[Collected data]
================
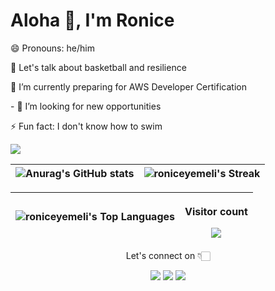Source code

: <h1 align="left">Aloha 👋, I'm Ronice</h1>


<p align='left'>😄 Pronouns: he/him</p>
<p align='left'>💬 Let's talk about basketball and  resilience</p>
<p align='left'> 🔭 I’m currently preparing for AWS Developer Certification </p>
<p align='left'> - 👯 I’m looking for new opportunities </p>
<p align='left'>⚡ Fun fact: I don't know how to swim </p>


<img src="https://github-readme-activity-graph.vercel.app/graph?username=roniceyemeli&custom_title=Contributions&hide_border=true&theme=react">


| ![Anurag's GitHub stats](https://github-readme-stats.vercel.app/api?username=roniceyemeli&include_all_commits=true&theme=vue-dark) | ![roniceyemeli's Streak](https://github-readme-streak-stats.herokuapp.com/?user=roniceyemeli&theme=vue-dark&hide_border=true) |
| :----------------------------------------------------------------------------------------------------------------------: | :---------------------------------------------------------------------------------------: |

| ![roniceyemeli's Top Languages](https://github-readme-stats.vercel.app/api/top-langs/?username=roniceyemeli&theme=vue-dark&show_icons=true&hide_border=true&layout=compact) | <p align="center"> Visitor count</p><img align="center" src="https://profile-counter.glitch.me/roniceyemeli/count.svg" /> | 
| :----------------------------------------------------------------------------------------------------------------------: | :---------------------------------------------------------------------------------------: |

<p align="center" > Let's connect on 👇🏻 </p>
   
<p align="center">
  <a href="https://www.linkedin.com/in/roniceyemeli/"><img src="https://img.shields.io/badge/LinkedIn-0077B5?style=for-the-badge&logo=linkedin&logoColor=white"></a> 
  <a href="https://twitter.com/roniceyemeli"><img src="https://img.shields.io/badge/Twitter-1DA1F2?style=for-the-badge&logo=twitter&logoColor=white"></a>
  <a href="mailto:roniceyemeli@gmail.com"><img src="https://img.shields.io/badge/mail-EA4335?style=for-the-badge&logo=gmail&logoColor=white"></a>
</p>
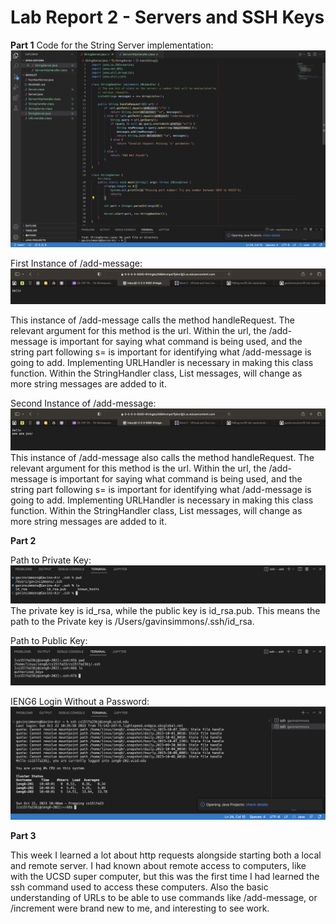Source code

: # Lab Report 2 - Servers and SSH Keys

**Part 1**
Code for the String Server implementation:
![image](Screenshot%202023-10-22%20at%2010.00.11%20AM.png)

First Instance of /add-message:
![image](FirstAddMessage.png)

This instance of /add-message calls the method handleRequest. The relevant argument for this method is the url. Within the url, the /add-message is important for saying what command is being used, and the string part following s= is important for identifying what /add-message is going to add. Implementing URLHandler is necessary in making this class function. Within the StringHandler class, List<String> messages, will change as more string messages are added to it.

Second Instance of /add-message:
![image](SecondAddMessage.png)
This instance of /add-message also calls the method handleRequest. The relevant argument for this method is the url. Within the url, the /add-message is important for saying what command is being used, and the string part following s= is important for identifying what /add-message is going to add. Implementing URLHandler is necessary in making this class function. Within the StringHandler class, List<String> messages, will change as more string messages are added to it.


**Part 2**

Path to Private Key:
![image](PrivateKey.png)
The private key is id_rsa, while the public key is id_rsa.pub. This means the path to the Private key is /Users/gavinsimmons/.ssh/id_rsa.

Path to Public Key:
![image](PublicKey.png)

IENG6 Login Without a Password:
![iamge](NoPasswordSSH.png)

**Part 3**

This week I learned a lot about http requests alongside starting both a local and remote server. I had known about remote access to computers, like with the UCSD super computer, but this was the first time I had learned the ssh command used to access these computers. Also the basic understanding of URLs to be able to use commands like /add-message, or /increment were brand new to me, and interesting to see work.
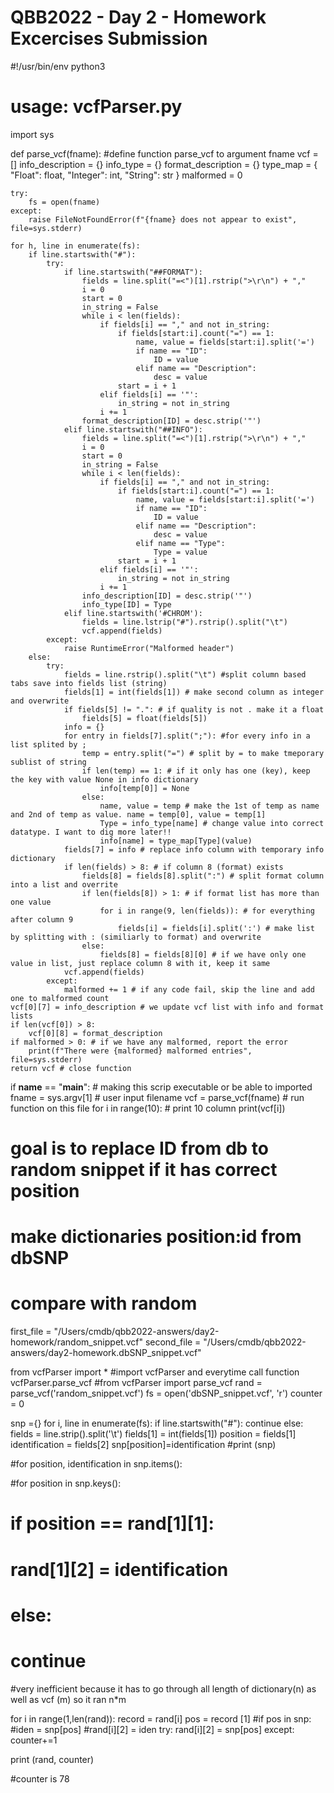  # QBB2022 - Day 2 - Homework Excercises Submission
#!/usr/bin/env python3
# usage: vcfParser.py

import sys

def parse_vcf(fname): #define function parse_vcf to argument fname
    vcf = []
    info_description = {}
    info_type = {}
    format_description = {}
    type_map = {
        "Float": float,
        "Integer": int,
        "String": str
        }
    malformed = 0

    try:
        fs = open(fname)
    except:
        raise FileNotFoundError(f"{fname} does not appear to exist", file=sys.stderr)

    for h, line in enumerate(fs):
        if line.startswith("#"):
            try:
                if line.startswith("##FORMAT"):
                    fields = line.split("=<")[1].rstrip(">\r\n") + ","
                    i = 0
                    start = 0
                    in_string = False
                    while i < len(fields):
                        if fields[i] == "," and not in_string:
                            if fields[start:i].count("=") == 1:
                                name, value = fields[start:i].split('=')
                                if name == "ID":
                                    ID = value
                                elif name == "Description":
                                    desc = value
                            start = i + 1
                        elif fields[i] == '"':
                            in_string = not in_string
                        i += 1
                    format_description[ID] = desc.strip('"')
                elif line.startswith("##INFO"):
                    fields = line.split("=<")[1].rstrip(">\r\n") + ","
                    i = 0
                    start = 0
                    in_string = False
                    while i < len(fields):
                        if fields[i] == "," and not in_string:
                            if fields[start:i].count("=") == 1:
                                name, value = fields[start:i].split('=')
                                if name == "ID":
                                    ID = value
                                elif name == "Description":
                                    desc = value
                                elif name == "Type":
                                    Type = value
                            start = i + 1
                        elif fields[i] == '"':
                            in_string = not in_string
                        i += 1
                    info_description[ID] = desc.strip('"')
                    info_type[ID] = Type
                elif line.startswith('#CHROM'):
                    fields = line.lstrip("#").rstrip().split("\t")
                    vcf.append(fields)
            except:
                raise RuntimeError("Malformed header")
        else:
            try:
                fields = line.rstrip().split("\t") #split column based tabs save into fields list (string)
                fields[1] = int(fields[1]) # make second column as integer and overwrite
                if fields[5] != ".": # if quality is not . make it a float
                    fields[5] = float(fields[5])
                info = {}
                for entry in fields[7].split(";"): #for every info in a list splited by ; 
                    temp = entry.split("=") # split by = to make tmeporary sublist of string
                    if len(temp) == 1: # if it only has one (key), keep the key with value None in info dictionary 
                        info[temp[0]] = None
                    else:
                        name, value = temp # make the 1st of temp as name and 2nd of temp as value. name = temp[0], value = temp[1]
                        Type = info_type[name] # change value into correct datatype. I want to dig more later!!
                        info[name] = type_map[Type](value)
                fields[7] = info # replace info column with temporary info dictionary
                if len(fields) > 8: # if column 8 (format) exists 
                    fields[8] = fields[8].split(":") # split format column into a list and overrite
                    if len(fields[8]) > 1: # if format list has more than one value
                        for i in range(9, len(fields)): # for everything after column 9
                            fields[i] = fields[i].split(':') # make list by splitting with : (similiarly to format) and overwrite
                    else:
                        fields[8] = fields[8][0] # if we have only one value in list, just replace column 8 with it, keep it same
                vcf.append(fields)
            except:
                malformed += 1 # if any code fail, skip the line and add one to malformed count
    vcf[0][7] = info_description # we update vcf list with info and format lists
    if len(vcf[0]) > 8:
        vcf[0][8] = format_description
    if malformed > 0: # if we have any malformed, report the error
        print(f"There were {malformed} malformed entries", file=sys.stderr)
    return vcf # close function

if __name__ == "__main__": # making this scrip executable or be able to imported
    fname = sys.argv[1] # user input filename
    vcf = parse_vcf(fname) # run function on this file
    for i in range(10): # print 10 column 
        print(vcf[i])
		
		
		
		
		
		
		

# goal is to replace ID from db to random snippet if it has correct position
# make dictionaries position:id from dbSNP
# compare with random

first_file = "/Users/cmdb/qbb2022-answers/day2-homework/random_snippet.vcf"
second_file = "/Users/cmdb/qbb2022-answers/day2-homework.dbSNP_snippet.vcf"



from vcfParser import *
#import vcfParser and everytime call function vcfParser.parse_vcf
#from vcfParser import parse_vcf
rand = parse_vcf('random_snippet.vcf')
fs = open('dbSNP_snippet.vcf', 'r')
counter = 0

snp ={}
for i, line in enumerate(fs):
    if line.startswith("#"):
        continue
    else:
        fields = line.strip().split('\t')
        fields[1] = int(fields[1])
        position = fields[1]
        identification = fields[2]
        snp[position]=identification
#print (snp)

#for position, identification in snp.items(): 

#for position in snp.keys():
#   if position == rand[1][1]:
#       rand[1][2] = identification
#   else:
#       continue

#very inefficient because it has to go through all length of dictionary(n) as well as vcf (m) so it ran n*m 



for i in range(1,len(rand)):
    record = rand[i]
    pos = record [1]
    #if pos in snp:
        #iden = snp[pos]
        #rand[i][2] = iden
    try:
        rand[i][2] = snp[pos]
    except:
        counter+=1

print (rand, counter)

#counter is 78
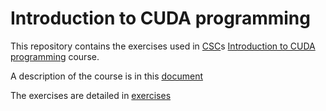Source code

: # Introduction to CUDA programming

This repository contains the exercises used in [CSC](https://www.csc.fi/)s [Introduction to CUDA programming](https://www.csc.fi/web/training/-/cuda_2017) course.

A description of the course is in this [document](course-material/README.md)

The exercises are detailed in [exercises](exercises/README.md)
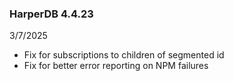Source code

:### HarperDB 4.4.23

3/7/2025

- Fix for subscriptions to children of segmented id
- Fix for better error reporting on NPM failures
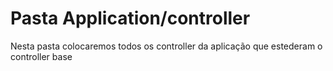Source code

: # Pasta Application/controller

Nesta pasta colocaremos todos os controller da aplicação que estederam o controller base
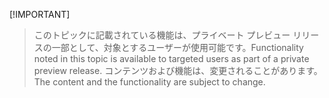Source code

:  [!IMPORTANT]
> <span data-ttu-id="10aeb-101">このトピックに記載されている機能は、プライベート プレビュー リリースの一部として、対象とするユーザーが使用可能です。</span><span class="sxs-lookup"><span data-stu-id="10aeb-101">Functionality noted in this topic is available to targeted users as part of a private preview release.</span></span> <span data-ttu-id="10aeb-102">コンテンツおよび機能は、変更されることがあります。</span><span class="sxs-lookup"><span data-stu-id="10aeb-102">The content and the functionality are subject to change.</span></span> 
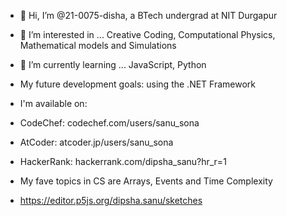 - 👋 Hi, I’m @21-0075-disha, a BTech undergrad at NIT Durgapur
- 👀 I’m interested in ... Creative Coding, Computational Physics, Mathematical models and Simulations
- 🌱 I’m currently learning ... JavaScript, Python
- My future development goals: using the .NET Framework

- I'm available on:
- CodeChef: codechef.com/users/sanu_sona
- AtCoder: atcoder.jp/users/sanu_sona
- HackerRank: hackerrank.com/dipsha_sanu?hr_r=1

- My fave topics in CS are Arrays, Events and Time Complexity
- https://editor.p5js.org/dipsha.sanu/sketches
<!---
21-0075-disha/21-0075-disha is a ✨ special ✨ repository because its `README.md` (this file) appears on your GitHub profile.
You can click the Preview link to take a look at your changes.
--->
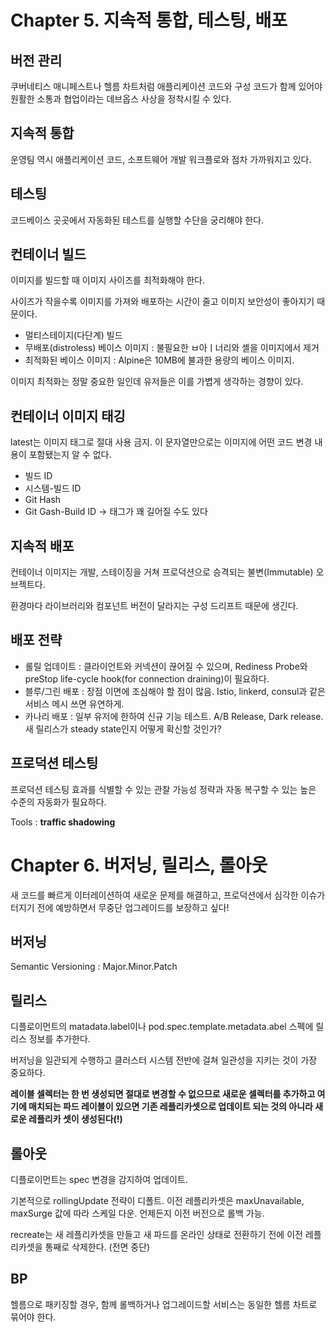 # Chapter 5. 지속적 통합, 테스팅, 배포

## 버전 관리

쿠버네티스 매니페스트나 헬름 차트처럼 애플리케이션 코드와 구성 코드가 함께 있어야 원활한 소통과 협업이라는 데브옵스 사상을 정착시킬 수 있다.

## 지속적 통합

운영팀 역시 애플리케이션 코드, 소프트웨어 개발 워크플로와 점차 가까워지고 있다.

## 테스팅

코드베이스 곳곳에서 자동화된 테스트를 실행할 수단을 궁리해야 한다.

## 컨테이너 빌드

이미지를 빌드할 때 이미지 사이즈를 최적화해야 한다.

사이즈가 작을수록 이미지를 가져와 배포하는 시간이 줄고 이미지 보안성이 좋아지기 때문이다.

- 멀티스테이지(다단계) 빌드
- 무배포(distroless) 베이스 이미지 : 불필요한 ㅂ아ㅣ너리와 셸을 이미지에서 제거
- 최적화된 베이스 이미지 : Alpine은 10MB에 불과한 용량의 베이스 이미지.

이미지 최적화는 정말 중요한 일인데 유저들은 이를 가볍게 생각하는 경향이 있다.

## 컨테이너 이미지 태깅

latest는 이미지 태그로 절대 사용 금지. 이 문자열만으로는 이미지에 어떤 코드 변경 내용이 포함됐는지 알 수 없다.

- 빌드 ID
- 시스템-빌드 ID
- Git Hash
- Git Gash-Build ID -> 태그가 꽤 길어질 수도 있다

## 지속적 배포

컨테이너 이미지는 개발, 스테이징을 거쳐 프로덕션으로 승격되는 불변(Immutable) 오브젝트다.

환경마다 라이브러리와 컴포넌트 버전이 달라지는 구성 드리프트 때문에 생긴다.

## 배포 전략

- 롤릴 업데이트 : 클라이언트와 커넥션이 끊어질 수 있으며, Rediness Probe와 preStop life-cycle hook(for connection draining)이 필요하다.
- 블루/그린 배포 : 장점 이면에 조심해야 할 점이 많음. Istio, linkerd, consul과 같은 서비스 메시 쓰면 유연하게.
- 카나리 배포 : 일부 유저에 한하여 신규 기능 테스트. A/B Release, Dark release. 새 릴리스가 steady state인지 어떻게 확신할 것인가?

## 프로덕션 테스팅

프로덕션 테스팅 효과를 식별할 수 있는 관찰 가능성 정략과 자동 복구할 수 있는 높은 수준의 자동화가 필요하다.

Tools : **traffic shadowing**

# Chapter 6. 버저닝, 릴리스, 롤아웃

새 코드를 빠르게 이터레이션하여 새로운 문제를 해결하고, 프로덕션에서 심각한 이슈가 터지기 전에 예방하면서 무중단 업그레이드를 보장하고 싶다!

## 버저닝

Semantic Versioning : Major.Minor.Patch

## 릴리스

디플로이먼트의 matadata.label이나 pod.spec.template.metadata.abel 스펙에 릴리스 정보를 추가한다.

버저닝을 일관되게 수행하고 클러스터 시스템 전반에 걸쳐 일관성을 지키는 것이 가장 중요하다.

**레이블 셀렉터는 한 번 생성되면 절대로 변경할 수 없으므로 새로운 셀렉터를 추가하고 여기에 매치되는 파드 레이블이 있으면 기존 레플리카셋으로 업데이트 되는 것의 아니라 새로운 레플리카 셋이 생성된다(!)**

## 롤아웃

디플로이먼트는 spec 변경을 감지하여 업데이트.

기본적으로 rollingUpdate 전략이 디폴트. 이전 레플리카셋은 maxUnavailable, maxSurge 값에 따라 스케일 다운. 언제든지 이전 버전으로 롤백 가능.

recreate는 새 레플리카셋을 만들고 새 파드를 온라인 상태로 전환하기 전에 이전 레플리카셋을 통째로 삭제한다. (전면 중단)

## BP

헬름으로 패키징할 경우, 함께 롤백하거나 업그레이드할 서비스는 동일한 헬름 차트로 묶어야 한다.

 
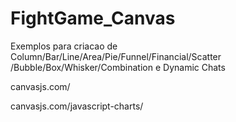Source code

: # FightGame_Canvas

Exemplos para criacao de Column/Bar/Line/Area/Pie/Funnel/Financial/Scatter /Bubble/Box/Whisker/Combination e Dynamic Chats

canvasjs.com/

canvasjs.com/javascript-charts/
================
-- Exercise details --
Return only the lines that start at the line containing "# Chapter 6. 버저닝, 릴리스, 롤아웃" and finish at the last line of the entries, exactly as written and without pictures.

-- Task result --
# Chapter 6. 버저닝, 릴리스, 롤아웃

새 코드를 빠르게 이터레이션하여 새로운 문제를 해결하고, 프로덕션에서 심각한 이슈가 터지기 전에 예방하면서 무중단 업그레이드를 보장하고 싶다!

## 버저닝

Semantic Versioning : Major.Minor.Patch

## 릴리스

디플로이먼트의 matadata.label이나 pod.spec.template.metadata.abel 스펙에 릴리스 정보를 추가한다.

버저닝을 일관되게 수행하고 클러스터 시스템 전반에 걸쳐 일관성을 지키는 것이 가장 중요하다.

**레이블 셀렉터는 한 번 생성되면 절대로 변경할 수 없으므로 새로운 셀렉터를 추가하고 여기에 매치되는 파드 레이블이 있으면 기존 레플리카셋으로 업데이트 되는 것의 아니라 새로운 레플리카 셋이 생성된다(!)**

## 롤아웃

디플로이먼트는 spec 변경을 감지하여 업데이트.

기본적으로 rollingUpdate 전략이 디폴트. 이전 레플리카셋은 maxUnavailable, maxSurge 값에 따라 스케일 다운. 언제든지 이전 버전으로 롤백 가능.

recreate는 새 레플리카셋을 만들고 새 파드를 온라인 상태로 전환하기 전에 이전 레플리카셋을 통째로 삭제한다. (전면 중단)

## BP

헬름으로 패키징할 경우, 함께 롤백하거나 업그레이드할 서비스는 동일한 헬름 차트로 묶어야 한다.

 
Source code

: # FightGame_Canvas

Exemplos para criacao de Column/Bar/Line/Area/Pie/Funnel/Financial/Scatter /Bubble/Box/Whisker/Combination e Dynamic Chats

canvasjs.com/

canvasjs.com/javascript-charts/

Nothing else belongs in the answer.